Jakarta, Semangatnews.com – Insiden tendangan kungfu yang terjadi dalam laga Liga 4 Jawa Timur terus menuai perhatian luas. Aksi keras yang dilakukan pemain PS Putra Jaya Pasuruan, Muhammad Hilmi Gimnastiar, terhadap pemain Perseta 1970 Tulungagung, Firman Nugraha Ardhiansyah, memicu kecaman dan reaksi tegas dari berbagai pihak.
Peristiwa tersebut terjadi saat pertandingan babak 32 besar yang berlangsung panas. Dalam sebuah momen perebutan bola, Hilmi melayangkan tendangan tinggi yang mengenai tubuh Firman dan langsung membuat pemain Perseta tersebut terjatuh.
Video insiden itu dengan cepat menyebar di media sosial dan memantik kemarahan publik. Banyak pihak menilai tindakan tersebut jauh melampaui batas kewajaran dalam olahraga sepak bola dan mengancam keselamatan pemain di lapangan.
Akibat tendangan keras itu, Firman mengalami cedera serius berupa retak tulang di bagian dada. Ia harus menjalani perawatan intensif di rumah sakit dan belum dapat dipastikan kapan bisa kembali merumput.
Komite Disiplin Asprov PSSI Jawa Timur merespons cepat insiden tersebut. Hilmi dijatuhi sanksi berat berupa larangan beraktivitas di dunia sepak bola seumur hidup sebagai bentuk ketegasan terhadap tindakan kekerasan di lapangan.
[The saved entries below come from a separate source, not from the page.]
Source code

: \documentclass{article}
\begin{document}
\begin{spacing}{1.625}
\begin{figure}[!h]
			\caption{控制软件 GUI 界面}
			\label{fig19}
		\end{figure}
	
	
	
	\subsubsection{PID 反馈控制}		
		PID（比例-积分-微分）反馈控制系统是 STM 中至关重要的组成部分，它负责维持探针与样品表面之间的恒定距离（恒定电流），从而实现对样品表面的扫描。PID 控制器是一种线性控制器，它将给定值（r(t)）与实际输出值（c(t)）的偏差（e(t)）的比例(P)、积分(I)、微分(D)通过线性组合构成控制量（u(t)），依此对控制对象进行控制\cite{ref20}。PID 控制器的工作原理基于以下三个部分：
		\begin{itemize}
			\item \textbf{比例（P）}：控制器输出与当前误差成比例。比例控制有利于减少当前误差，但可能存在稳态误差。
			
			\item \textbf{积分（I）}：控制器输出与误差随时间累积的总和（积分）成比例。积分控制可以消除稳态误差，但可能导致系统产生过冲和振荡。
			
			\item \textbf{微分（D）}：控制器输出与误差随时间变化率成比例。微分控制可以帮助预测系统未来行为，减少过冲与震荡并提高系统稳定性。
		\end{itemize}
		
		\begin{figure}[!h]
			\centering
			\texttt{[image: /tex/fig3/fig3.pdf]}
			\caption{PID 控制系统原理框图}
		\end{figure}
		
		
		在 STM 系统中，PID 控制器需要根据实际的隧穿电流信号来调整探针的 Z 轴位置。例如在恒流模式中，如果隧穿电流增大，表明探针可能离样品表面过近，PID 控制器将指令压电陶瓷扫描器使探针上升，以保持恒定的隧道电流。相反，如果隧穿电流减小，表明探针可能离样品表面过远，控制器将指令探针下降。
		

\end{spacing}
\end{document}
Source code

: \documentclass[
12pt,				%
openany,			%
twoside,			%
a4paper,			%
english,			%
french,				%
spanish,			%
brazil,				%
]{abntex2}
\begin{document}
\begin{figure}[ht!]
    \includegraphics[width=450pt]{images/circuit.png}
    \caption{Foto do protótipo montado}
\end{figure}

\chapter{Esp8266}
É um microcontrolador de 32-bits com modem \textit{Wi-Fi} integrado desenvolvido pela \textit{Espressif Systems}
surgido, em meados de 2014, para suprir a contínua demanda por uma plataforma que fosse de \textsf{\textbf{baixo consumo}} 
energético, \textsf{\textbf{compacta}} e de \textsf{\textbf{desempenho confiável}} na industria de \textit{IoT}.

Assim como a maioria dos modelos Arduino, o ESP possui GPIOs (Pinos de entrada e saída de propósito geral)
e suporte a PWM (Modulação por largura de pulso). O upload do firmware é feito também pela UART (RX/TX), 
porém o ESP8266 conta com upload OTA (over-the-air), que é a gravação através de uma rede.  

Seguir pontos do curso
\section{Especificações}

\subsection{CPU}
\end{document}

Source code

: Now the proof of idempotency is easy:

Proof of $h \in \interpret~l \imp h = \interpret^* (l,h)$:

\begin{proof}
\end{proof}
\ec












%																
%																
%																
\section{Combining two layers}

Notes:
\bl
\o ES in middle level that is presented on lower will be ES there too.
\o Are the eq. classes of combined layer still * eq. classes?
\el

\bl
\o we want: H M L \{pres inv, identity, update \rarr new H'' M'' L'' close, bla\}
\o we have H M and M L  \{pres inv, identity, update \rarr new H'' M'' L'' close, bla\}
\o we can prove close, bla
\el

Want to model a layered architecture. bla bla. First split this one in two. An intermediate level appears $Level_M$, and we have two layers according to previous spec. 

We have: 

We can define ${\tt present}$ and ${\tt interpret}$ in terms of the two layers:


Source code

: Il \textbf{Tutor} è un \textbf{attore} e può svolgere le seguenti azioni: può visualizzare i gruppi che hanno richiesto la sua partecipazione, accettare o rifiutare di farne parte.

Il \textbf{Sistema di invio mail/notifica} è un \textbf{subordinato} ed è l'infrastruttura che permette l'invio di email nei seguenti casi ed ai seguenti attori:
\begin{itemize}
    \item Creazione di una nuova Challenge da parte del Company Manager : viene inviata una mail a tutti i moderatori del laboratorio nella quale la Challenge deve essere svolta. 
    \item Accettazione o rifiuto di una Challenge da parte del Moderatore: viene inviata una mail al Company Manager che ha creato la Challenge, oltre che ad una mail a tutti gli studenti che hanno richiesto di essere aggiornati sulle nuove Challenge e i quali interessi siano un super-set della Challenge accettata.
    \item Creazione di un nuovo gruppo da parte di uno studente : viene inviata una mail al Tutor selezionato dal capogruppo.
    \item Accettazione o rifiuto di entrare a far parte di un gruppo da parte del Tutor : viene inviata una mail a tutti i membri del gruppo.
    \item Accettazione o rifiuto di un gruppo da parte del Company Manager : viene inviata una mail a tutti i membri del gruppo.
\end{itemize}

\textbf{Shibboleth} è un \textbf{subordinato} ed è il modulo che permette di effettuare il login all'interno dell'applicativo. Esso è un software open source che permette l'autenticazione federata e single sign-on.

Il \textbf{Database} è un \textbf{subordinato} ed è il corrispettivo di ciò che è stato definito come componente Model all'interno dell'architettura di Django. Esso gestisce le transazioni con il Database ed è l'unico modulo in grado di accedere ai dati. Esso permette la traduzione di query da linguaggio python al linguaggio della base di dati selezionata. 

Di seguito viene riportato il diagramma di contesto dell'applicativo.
Manajemen Perseta 1970 menyatakan menerima keputusan sanksi tersebut. Namun mereka menegaskan bahwa hukuman disiplin dari federasi belum cukup untuk memberikan keadilan bagi korban.
PSSI Tulungagung secara terbuka mendukung langkah Perseta 1970 jika kasus ini dibawa ke ranah hukum. Menurut mereka, tindakan kekerasan yang menimbulkan cedera serius tidak bisa hanya diselesaikan melalui mekanisme olahraga semata.
Pengurus PSSI Tulungagung menilai proses hukum diperlukan agar kejadian serupa tidak terulang di kemudian hari. Penegakan hukum dianggap penting untuk memberikan efek jera dan melindungi pemain dari tindakan brutal di lapangan.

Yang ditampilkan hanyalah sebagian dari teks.